La LOM contribuera également au déploiement du Plan hydrogène qui vise à construire 100 stations d’ici 2023, et entre 400 et 1 000 à l’horizon 2028. Un arrêté ministériel doit de plus paraître ce mois-ci pour encadrer l’installation d’hydrogène dans les stations-service.

Favoriser covoiturage et autopartage

Enfin, l’État prévoit d’expérimenter des voies réservées aux véhicules en covoiturage dès 2019, potentiellement partagées avec les transports en commun ou les véhicules à faibles émissions. De même, des places de stationnement seront réservées au covoiturage et à l’autopartage. Les utilisateurs du covoiturage pourront en outre avoir accès à des subventions publiques via une « plate-forme numérique de preuve ».

Du côté des collectivités, le label autopartage sera actualisé pour qu’elles puissent accorder des avantages aux utilisateurs de services sans abonnement ou sans station. Et après les personnes, c’est le « cotransportage » des colis que le gouvernement encouragera en l’encadrant.

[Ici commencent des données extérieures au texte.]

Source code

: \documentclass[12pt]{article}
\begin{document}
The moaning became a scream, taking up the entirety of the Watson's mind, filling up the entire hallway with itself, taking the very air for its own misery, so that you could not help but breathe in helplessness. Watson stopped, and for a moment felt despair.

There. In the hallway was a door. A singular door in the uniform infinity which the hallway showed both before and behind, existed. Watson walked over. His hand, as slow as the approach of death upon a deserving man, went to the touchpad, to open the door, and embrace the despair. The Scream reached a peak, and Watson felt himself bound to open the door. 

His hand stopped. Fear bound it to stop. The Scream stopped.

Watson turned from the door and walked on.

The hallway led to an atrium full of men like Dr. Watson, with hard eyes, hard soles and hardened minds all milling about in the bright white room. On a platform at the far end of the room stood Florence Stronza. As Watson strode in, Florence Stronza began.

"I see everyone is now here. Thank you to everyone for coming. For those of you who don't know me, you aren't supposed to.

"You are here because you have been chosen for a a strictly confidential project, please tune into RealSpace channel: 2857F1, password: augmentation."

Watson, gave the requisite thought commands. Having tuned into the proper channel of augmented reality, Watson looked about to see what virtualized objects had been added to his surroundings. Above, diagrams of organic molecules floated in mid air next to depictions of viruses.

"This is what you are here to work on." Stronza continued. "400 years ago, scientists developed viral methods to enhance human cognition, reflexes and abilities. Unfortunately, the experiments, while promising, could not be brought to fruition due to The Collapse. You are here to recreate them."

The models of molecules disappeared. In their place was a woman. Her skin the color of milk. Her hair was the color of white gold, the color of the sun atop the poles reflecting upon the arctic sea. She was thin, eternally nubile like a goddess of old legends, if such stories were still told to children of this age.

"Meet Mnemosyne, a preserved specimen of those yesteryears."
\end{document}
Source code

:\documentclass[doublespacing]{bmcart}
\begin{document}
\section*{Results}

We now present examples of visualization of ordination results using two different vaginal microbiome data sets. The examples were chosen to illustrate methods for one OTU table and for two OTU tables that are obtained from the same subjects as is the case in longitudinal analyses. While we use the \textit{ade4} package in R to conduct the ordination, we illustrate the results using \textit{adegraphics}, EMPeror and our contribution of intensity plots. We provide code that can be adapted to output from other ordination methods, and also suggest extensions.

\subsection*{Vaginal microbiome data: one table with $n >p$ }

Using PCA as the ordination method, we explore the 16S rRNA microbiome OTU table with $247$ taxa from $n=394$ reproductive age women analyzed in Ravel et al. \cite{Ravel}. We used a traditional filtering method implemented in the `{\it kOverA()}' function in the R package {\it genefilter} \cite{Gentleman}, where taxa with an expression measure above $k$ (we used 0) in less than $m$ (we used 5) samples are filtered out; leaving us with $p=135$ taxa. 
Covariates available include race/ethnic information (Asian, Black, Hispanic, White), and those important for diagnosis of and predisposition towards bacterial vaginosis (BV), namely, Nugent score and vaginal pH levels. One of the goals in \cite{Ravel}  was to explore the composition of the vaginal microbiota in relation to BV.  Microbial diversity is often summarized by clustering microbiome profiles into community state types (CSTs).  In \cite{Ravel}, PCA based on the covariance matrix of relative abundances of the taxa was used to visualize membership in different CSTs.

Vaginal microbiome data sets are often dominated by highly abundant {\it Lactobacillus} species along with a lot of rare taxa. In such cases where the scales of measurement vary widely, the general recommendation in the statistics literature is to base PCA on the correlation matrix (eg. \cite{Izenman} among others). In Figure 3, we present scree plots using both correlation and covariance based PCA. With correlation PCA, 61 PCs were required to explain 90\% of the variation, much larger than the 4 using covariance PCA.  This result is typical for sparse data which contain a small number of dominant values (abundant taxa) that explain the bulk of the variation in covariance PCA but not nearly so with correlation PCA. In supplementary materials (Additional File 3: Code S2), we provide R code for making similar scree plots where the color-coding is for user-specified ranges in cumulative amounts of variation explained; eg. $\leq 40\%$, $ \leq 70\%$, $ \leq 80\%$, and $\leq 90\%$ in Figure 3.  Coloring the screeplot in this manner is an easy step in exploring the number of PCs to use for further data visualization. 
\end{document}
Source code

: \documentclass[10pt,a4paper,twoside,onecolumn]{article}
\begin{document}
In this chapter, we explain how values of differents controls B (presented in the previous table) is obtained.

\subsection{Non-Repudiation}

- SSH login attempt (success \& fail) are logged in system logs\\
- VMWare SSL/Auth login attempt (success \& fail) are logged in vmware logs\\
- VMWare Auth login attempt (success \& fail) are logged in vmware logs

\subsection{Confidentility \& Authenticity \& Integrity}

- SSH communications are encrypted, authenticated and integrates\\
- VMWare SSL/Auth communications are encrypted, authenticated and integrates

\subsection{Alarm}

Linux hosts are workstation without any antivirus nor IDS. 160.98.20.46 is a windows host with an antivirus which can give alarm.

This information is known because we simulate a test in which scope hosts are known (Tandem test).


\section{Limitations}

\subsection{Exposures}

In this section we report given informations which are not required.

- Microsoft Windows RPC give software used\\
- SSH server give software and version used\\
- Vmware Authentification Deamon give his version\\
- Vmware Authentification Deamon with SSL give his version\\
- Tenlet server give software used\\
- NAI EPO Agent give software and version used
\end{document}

Et à l’échelle européenne ?

Cette stratégie de verdissement sera aussi portée au niveau de la Commission européenne. Le gouvernement français a ainsi déclaré qu’il soutiendrait la proposition de règlement de la Commission européenne fixant des valeurs limites d’émissions de CO2 pour les PL, ainsi que la « fixation d’obligations minimales d’achats publics ambitieux au plan européen en matière de véhicules à faibles émissions. »

Enfin, la France encouragera la Commission à renforcer sa future législation sur les normes d’émissions des véhicules légers : elle souhaite que le seuil d’émissions maximal soit réduit jusqu’à 40 % pour les VP et qu’un « mécanisme incitatif » soit mis en place pour promouvoir la mise sur le marché de véhicules zéro émission.